Saturday 3rd July is the day. Ketu garage is the spot. The journey from Akoka to Ketu was hurriedly taken; devoid of stop-overs and street trading – when you are late you are late, there is no need window shopping for a bribe to appease those waiting for your belated arrival. As I hurry to catch a bus heading for Ijebu Igbo, I was overwhelmed by the thought of how (un)smooth or rough the journey would be (for certain, the stretch named OGD Boulevard across Ilishan is going to be rough).

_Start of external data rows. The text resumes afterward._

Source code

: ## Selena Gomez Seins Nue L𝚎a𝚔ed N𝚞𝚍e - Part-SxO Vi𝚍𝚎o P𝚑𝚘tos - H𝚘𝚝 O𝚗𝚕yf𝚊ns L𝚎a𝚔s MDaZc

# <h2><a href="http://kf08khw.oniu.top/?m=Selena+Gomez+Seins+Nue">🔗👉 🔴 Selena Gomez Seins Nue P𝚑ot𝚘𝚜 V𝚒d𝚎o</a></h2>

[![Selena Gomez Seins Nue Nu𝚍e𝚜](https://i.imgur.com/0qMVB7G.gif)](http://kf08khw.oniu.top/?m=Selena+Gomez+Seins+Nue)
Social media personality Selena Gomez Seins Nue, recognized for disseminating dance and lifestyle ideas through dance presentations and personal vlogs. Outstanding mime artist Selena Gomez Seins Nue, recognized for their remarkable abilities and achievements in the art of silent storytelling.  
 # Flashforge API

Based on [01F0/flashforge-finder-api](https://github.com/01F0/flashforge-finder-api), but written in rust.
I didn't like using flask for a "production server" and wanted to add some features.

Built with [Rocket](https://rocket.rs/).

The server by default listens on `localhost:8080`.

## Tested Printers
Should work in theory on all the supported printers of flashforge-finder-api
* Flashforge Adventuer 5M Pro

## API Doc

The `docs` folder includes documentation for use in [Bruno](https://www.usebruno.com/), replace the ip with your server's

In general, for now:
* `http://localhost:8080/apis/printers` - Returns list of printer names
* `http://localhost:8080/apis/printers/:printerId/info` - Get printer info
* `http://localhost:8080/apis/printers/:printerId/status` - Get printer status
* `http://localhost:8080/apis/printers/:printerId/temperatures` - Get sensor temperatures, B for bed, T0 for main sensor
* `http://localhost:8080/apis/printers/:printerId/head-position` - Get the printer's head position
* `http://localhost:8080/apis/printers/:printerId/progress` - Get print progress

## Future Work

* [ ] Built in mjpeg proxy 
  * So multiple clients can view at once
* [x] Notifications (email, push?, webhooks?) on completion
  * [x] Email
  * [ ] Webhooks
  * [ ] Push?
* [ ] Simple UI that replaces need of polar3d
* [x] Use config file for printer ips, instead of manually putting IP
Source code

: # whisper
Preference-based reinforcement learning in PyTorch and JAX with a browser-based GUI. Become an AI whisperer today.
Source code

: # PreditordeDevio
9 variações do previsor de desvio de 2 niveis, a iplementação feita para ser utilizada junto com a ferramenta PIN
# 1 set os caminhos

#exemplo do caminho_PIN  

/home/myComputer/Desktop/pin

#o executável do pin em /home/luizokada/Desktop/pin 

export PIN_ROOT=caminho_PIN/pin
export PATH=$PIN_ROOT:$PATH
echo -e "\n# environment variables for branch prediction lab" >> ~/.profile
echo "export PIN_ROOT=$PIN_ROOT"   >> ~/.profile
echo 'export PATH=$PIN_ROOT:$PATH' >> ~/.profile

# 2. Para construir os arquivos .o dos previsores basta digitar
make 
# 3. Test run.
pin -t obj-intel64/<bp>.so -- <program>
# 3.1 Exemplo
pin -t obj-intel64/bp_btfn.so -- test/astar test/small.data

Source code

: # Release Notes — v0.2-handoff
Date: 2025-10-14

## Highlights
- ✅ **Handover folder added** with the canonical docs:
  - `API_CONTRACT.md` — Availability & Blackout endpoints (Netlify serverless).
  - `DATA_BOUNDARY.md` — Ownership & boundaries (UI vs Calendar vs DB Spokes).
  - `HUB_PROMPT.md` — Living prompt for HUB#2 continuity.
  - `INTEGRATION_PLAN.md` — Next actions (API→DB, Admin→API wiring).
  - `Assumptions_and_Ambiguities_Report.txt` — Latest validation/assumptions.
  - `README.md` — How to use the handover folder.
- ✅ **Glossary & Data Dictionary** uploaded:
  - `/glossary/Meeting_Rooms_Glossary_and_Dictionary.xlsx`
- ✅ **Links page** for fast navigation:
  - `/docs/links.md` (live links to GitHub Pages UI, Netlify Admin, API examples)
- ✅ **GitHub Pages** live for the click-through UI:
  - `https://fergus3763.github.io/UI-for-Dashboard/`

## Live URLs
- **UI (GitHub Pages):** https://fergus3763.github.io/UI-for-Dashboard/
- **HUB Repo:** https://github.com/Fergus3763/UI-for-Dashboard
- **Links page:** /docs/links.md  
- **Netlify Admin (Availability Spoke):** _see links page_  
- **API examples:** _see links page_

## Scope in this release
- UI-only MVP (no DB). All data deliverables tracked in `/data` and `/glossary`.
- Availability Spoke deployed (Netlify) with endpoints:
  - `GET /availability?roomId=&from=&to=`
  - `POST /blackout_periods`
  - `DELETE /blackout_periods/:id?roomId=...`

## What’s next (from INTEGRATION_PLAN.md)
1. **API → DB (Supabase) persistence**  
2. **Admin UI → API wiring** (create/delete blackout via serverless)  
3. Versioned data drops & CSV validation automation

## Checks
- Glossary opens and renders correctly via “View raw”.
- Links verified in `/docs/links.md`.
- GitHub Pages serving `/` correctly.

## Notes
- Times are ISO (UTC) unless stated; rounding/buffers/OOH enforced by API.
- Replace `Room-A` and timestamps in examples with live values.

However, in the depth of my thoughts, one distraction caught my fancy. As much as I tried, I could not resist writing about it. The naira merchants are back at work. Until now, one had thought the Charles Soludo administration as Central Bank of Nigeria’s governor had tactically eradicated the bad idea of selling mint naira notes on the streets by changing all easily tattered low naira denominations to polymer notes and making them widely available to the citizenry through the banks among other strict regulatory and policy measures.
The contrary now seem the case as the polymer notes are now up for sale – attracting higher premium than old mint paper notes. After all, we were told polymer notes are more expensive to produce and designed to last longer. Seated comfortably at the garage were two middle aged women with big bags stuffed with new polymer notes. Obviously and strangely so, there are displayed for sale. I helplessly watched as co-travellers buy some to be “sprayed” in parties.
Ten minutes later, the writer in me overcame the patriotic me. I ordered for one thousand naira worth of twenty naira notes. In a jiffy, I had my order but at a cost. The naira merchants demanded for two hundred naira (twenty percent) premium on one thousand naira transaction! It used to be one hundred naira premium per thousand. This “Öwambe craze” is costly – but I have no choice but to console myself.
My granny likes new notes; she would have these as gift to offer to others. Sadly, she need not know handsomely I’ve paid to disobey the law – a career writer would have returned the notes (feigning unsatisfactory bargain). For me, that idea crossed my mind much later as I galloped up and down on Gbenga Daniel Boulevard far away in Ogun State.